**** Task material

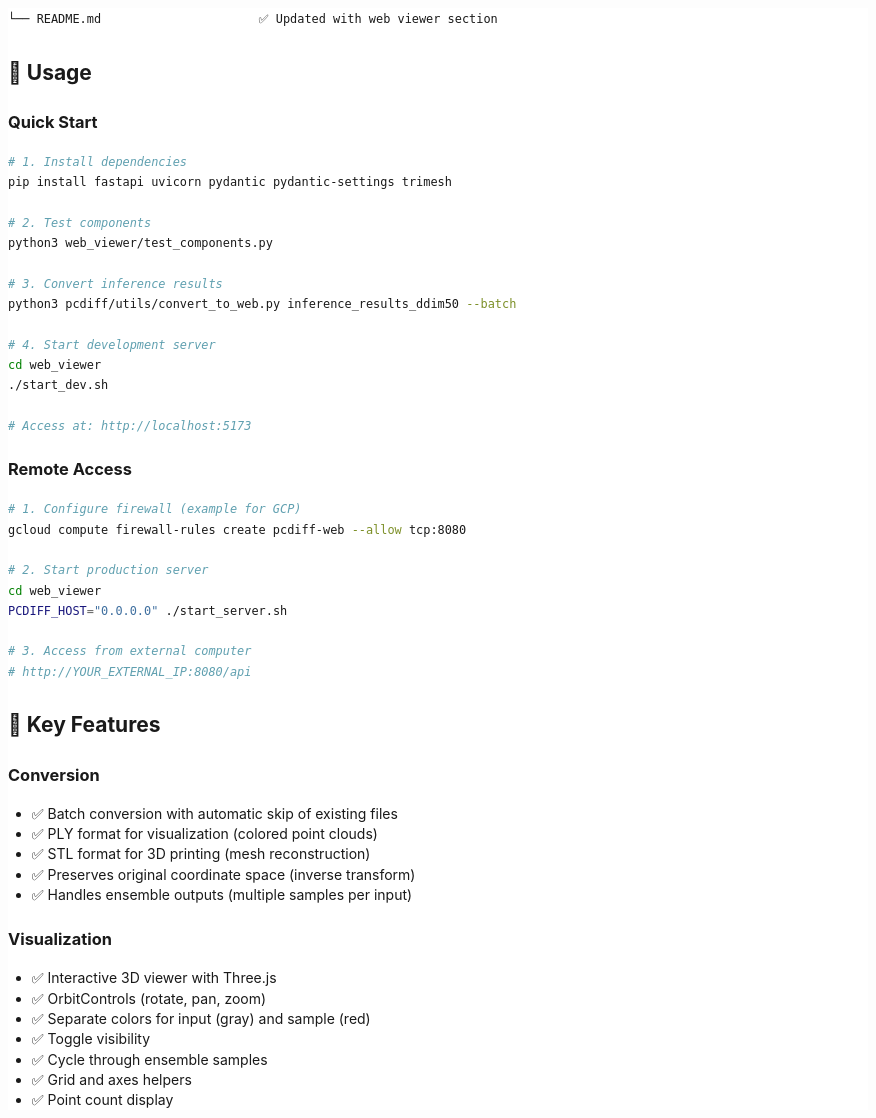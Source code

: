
 ```
└── README.md                      ✅ Updated with web viewer section
```

## 🚀 Usage

### Quick Start

```bash
# 1. Install dependencies
pip install fastapi uvicorn pydantic pydantic-settings trimesh

# 2. Test components
python3 web_viewer/test_components.py

# 3. Convert inference results
python3 pcdiff/utils/convert_to_web.py inference_results_ddim50 --batch

# 4. Start development server
cd web_viewer
./start_dev.sh

# Access at: http://localhost:5173
```

### Remote Access

```bash
# 1. Configure firewall (example for GCP)
gcloud compute firewall-rules create pcdiff-web --allow tcp:8080

# 2. Start production server
cd web_viewer
PCDIFF_HOST="0.0.0.0" ./start_server.sh

# 3. Access from external computer
# http://YOUR_EXTERNAL_IP:8080/api
```

## 🔑 Key Features

### Conversion
- ✅ Batch conversion with automatic skip of existing files
- ✅ PLY format for visualization (colored point clouds)
- ✅ STL format for 3D printing (mesh reconstruction)
- ✅ Preserves original coordinate space (inverse transform)
- ✅ Handles ensemble outputs (multiple samples per input)

### Visualization
- ✅ Interactive 3D viewer with Three.js
- ✅ OrbitControls (rotate, pan, zoom)
- ✅ Separate colors for input (gray) and sample (red)
- ✅ Toggle visibility
- ✅ Cycle through ensemble samples
- ✅ Grid and axes helpers
- ✅ Point count display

********

Assignment: Only the span from the line with "- ✅ Cycle through ensemble samples" through the final line of the records goes in the output, each line unchanged.

Solution for this exercise:
- ✅ Cycle through ensemble samples
- ✅ Grid and axes helpers
- ✅ Point count display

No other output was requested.